* **What is being asked**:
Precisely the lines from the one with "7. En el Navegador, abrir" through the end of the data, both included, must make up the response, each restated word for word.

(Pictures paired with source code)
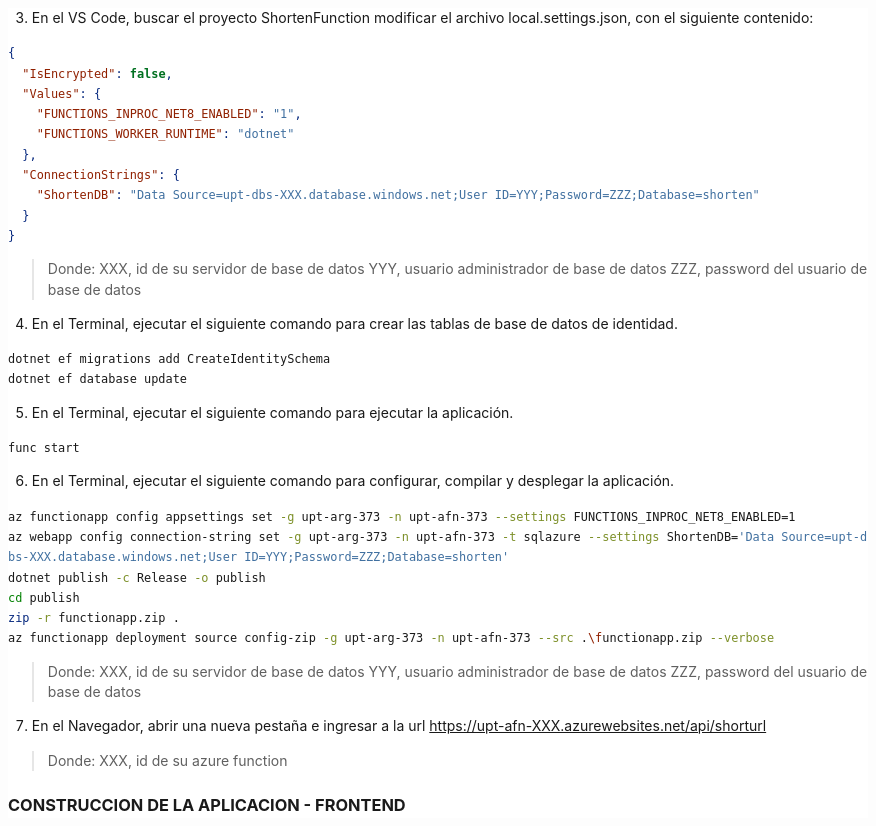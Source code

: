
 ```CSharp
```

3. En el VS Code, buscar el proyecto ShortenFunction modificar el archivo local.settings.json, con el siguiente contenido:
```JSon
{
  "IsEncrypted": false,
  "Values": {
    "FUNCTIONS_INPROC_NET8_ENABLED": "1",
    "FUNCTIONS_WORKER_RUNTIME": "dotnet"
  },
  "ConnectionStrings": {
    "ShortenDB": "Data Source=upt-dbs-XXX.database.windows.net;User ID=YYY;Password=ZZZ;Database=shorten"
  }
}
```
>Donde: XXX, id de su servidor de base de datos
>       YYY, usuario administrador de base de datos
>       ZZZ, password del usuario de base de datos

4. En el Terminal, ejecutar el siguiente comando para crear las tablas de base de datos de identidad.
```Bash
dotnet ef migrations add CreateIdentitySchema
dotnet ef database update
```

5. En el Terminal, ejecutar el siguiente comando para ejecutar la aplicación.
```Bash
func start
```

6. En el Terminal, ejecutar el siguiente comando para configurar, compilar y desplegar la aplicación.
```Bash
az functionapp config appsettings set -g upt-arg-373 -n upt-afn-373 --settings FUNCTIONS_INPROC_NET8_ENABLED=1
az webapp config connection-string set -g upt-arg-373 -n upt-afn-373 -t sqlazure --settings ShortenDB='Data Source=upt-dbs-XXX.database.windows.net;User ID=YYY;Password=ZZZ;Database=shorten'
dotnet publish -c Release -o publish
cd publish
zip -r functionapp.zip .
az functionapp deployment source config-zip -g upt-arg-373 -n upt-afn-373 --src .\functionapp.zip --verbose
```
>Donde: XXX, id de su servidor de base de datos
>       YYY, usuario administrador de base de datos
>       ZZZ, password del usuario de base de datos

7. En el Navegador, abrir una nueva pestaña e ingresar a la url https://upt-afn-XXX.azurewebsites.net/api/shorturl
>Donde: XXX, id de su azure function

### CONSTRUCCION DE LA APLICACION - FRONTEND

* **Task solution**:
7. En el Navegador, abrir una nueva pestaña e ingresar a la url https://upt-afn-XXX.azurewebsites.net/api/shorturl
>Donde: XXX, id de su azure function

### CONSTRUCCION DE LA APLICACION - FRONTEND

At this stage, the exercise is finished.